> [Data extract]
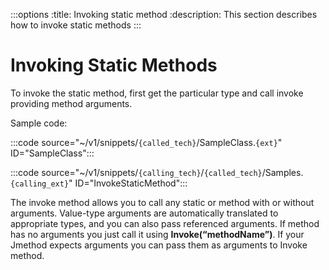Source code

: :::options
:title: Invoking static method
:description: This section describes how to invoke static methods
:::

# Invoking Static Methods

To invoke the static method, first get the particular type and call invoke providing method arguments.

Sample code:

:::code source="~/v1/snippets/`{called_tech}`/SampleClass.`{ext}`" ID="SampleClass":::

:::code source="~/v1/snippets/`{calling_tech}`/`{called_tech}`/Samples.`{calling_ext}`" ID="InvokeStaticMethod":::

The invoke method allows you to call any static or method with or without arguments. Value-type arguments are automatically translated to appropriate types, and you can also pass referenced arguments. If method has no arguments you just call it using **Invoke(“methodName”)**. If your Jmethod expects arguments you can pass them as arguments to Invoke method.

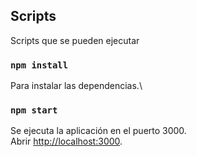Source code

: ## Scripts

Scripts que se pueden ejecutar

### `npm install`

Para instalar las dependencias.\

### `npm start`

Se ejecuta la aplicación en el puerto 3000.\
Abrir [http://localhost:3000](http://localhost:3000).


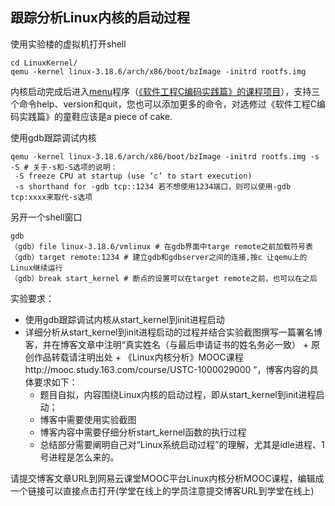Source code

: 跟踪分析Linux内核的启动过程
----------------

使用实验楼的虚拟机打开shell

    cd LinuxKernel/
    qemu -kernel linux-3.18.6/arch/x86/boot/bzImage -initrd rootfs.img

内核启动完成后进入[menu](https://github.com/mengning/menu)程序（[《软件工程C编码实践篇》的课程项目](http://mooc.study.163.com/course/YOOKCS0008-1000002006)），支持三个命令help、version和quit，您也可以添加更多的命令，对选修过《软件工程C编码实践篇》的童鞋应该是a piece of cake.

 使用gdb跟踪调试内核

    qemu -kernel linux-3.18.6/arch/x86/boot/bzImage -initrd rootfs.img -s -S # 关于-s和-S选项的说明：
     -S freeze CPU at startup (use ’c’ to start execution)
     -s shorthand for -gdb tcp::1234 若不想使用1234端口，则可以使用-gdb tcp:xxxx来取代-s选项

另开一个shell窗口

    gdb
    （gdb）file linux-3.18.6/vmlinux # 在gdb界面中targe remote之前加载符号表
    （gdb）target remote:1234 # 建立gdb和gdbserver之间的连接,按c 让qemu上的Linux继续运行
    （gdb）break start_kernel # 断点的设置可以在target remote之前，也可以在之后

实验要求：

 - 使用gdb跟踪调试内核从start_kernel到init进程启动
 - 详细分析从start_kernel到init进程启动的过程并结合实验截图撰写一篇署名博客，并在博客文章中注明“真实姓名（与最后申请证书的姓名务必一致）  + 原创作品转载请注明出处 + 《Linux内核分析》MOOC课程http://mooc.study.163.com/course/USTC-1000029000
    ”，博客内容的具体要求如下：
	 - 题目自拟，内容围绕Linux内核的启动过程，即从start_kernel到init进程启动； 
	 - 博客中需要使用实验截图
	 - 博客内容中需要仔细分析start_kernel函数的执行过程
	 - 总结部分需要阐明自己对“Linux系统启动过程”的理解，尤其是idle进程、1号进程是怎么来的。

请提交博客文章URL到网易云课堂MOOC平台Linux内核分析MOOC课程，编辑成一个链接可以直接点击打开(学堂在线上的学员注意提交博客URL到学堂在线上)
* * *
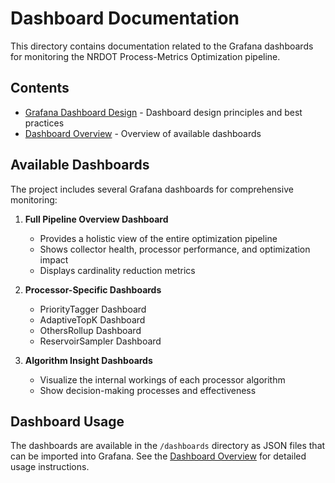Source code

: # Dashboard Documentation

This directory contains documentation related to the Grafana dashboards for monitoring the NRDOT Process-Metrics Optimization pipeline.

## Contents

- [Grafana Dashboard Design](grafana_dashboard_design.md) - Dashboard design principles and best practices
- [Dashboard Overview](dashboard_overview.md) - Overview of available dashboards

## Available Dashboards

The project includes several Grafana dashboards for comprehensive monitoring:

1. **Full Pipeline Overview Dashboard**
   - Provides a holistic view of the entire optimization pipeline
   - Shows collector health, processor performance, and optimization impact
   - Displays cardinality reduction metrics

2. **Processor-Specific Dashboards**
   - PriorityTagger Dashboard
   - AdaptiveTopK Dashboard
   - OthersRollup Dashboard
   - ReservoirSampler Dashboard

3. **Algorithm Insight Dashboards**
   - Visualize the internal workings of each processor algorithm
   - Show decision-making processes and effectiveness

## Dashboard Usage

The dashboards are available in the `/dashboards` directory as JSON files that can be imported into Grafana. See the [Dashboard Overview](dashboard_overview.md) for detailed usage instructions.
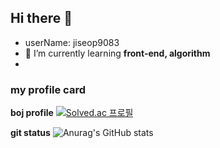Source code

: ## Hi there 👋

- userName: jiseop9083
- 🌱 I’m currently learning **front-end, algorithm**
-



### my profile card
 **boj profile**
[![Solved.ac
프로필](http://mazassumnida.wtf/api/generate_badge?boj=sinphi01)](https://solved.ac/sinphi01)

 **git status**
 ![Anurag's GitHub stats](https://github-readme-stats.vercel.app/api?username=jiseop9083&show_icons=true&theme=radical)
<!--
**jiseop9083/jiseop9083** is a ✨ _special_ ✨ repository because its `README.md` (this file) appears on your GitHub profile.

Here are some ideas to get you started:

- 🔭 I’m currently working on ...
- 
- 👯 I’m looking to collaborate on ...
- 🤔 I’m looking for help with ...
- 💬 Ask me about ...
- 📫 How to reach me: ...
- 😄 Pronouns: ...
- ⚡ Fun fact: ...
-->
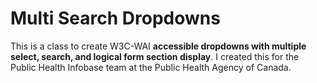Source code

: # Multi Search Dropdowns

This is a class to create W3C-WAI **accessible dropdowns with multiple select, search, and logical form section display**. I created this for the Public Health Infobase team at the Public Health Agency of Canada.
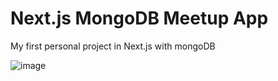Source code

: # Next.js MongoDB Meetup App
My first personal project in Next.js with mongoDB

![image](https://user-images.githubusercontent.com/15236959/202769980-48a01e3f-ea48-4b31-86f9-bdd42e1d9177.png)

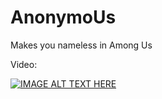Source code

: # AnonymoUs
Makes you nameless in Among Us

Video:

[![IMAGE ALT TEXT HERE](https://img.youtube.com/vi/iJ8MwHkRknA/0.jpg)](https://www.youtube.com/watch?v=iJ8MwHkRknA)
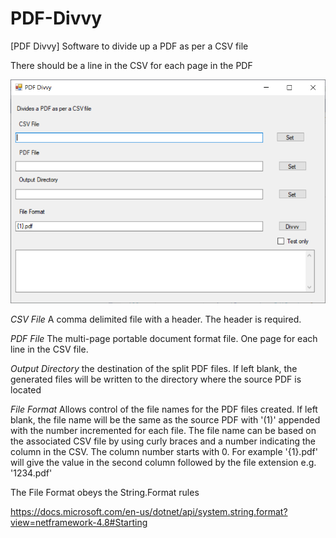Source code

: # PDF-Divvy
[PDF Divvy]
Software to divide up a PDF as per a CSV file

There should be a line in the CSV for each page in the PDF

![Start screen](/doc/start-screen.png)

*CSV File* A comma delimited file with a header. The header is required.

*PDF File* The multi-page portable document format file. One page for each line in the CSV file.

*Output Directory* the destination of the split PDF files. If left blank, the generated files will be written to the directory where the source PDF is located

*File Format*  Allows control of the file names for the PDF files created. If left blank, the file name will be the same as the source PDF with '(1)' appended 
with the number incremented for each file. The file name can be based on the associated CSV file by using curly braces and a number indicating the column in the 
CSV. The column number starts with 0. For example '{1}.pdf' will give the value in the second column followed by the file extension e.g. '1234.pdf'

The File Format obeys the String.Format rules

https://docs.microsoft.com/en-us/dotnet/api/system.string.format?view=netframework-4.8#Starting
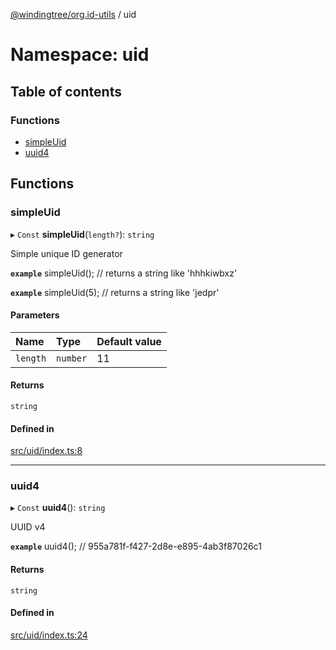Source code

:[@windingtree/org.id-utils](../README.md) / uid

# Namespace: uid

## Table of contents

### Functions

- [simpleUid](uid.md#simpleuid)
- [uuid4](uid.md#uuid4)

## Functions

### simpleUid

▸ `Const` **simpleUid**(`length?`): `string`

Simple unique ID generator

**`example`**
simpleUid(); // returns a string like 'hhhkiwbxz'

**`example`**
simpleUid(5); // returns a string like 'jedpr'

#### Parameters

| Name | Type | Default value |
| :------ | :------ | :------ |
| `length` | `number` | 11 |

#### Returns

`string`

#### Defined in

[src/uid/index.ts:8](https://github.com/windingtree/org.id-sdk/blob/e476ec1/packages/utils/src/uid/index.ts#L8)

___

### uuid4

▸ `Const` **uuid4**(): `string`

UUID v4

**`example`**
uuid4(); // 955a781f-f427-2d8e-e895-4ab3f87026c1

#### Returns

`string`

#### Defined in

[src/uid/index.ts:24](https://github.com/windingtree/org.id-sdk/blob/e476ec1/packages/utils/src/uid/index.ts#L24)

> [What this task involves]
Find and copy each line of the data where "boot" is present.

> [Output for this task]
    qemu -kernel linux-3.18.6/arch/x86/boot/bzImage -initrd rootfs.img
    qemu -kernel linux-3.18.6/arch/x86/boot/bzImage -initrd rootfs.img -s -S # 关于-s和-S选项的说明：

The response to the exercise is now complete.